There was nothing else for it; I must temporise; and that word is generally, and was in this case, the equivalent of a much shorter one. I could not leave these mad fools to rush on ruin. A plan was in my head and I gave it play. I took a pace forward, raised my hand, and cried:
‘Hear me before you march, Neopalians, for I am your friend.’
My voice gained me a minute’s silence; the column stood still, though Orestes chafed impatiently at the delay.
‘You’re in haste, men of Neopalia,’ said I. ‘Indeed you’re always in haste. You were in haste to kill me who had done you no harm. You are in haste to kill yourselves by marching into the mouth of the great gun of the ship. In truth I wonder that any of you are still alive. But here, in this matter, you are most of all in haste, for having heard what the Lady Phroso said, you have not asked nor waited to hear what I say, but have at once gone mad, all of you, and chosen the maddest among you and made him your leader.’
I do not think that they had expected quite this style of speech. They had looked for passionate reproaches or prayerful entreaties; cool scorn and chaff put them rather at a loss, and my reference to Orestes, who looked sour enough, won me a hesitating laugh.
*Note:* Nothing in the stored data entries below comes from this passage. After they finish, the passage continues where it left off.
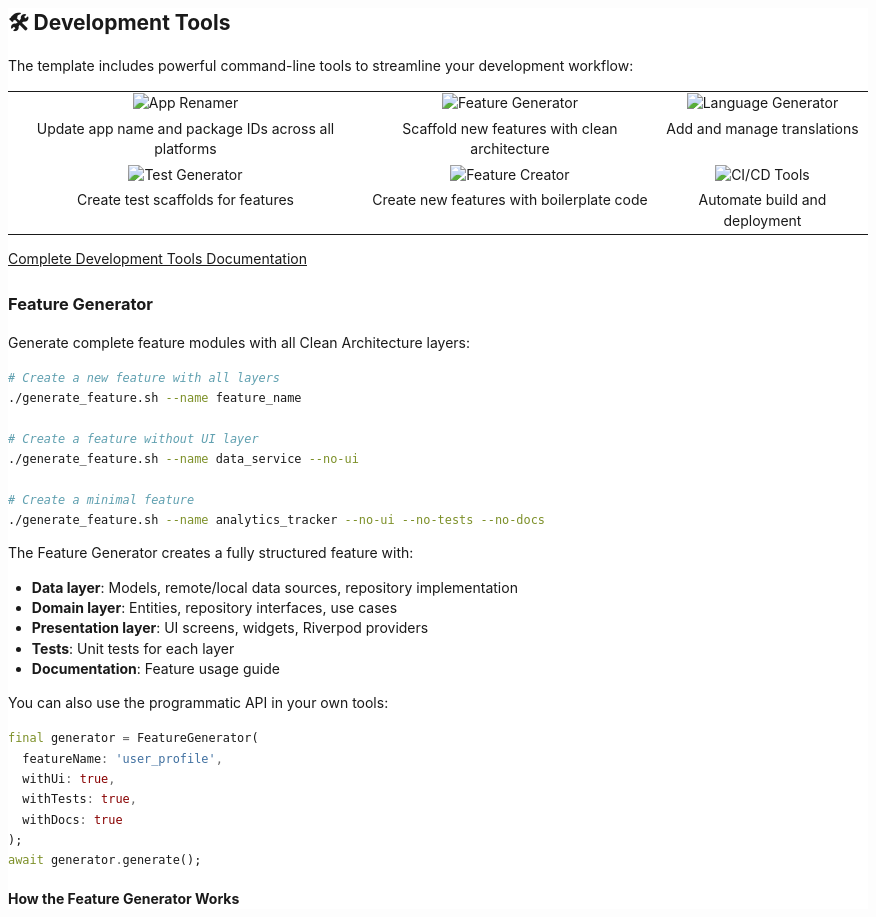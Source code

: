 </details>

## 🛠️ Development Tools

The template includes powerful command-line tools to streamline your development workflow:

| | | |
|:--:|:--:|:--:|
| ![App Renamer](https://img.shields.io/badge/-%F0%9F%93%B1%20App%20Renamer-6366f1?style=for-the-badge&logoColor=white) | ![Feature Generator](https://img.shields.io/badge/-%E2%9A%A1%20Feature%20Generator-f43f5e?style=for-the-badge&logoColor=white) | ![Language Generator](https://img.shields.io/badge/-%F0%9F%8C%90%20Language%20Generator-22c55e?style=for-the-badge&logoColor=white) |
| Update app name and package IDs across all platforms | Scaffold new features with clean architecture | Add and manage translations |
| ![Test Generator](https://img.shields.io/badge/-%F0%9F%A7%AA%20Test%20Generator-d946ef?style=for-the-badge&logoColor=white) | ![Feature Creator](https://img.shields.io/badge/-%F0%9F%9B%A0%EF%B8%8F%20Feature%20Creator-ec4899?style=for-the-badge&logoColor=white) | ![CI/CD Tools](https://img.shields.io/badge/-%F0%9F%94%84%20CI/CD%20Tools-0ea5e9?style=for-the-badge&logoColor=white) |
| Create test scaffolds for features | Create new features with boilerplate code | Automate build and deployment |

[Complete Development Tools Documentation](https://ssoad.github.io/flutter_riverpod_clean_architecture/tools.html)

### Feature Generator

Generate complete feature modules with all Clean Architecture layers:

```bash
# Create a new feature with all layers
./generate_feature.sh --name feature_name

# Create a feature without UI layer
./generate_feature.sh --name data_service --no-ui

# Create a minimal feature
./generate_feature.sh --name analytics_tracker --no-ui --no-tests --no-docs
```

The Feature Generator creates a fully structured feature with:

- **Data layer**: Models, remote/local data sources, repository implementation
- **Domain layer**: Entities, repository interfaces, use cases
- **Presentation layer**: UI screens, widgets, Riverpod providers
- **Tests**: Unit tests for each layer
- **Documentation**: Feature usage guide

You can also use the programmatic API in your own tools:

```dart
final generator = FeatureGenerator(
  featureName: 'user_profile',
  withUi: true,
  withTests: true,
  withDocs: true
);
await generator.generate();
```

#### How the Feature Generator Works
‘And then, all of you mad together, off you go, leaving me here, the only sane man in the place! For am not I sane? Aye, not mad enough to leave the fairest lady in the world when she says she loves me!’ I took Phroso’s hand and kissed it. It lay limp and cold in mine. ‘For my home,’ I went on, ‘is a long way off, and it is long since I have seen the lady of whom you have heard; and a man’s heart will not be denied.’ Again I kissed Phroso’s hand, but I dared not look her in the face.
My meaning had dawned on them now. There was an instant’s silence, the last relic of doubt and puzzle; then a sudden loud shout went up from them. Orestes alone was sullen and mute, for my surrender deposed him from his brief eminence. Again and again they shouted in joy. I knew that their shouts must reach nearly to the harbour. Men and women crowded round me and seized my hand; nobody seemed to make any bones about the ‘lady who waited’ for me. They were single-hearted patriots, these Neopalians. I had observed that virtue in them several times before, and their behaviour now confirmed my opinion. But there was, of course, a remarkable difference in the manifestation. Before I had been the object, now I was the subject; for by announcing my intention of marrying Phroso I took rank as a Neopalian. Indeed for a minute or two I was afraid that the post of generalissimo, vacant by Orestes’s deposition, would be forcibly thrust upon me.
Happily their enthusiasm took a course which was more harmless, although it was hardly less embarrassing. They made a ring round Phroso and me, and insisted on our embracing one another in the glare of publicity. Yet somehow I forgot them all for a moment—them all, and more than them all—while I held her in my arms.
Now it chanced that the captain, Denny and Hogvardt chose this moment for appearing on the road, in the course of a leisurely approach to the house; and they beheld Phroso and myself in a very sentimental attitude on the doorstep, with the islanders standing round in high delight. Denny’s amazed ‘Hallo!’ warned me of what had happened. The islanders—their enmity towards the suzerain power allayed as quickly as it had been roused—ran to the captain to impart the joyful news. He came up to me, and bestowed his sanction by a shake of the hand.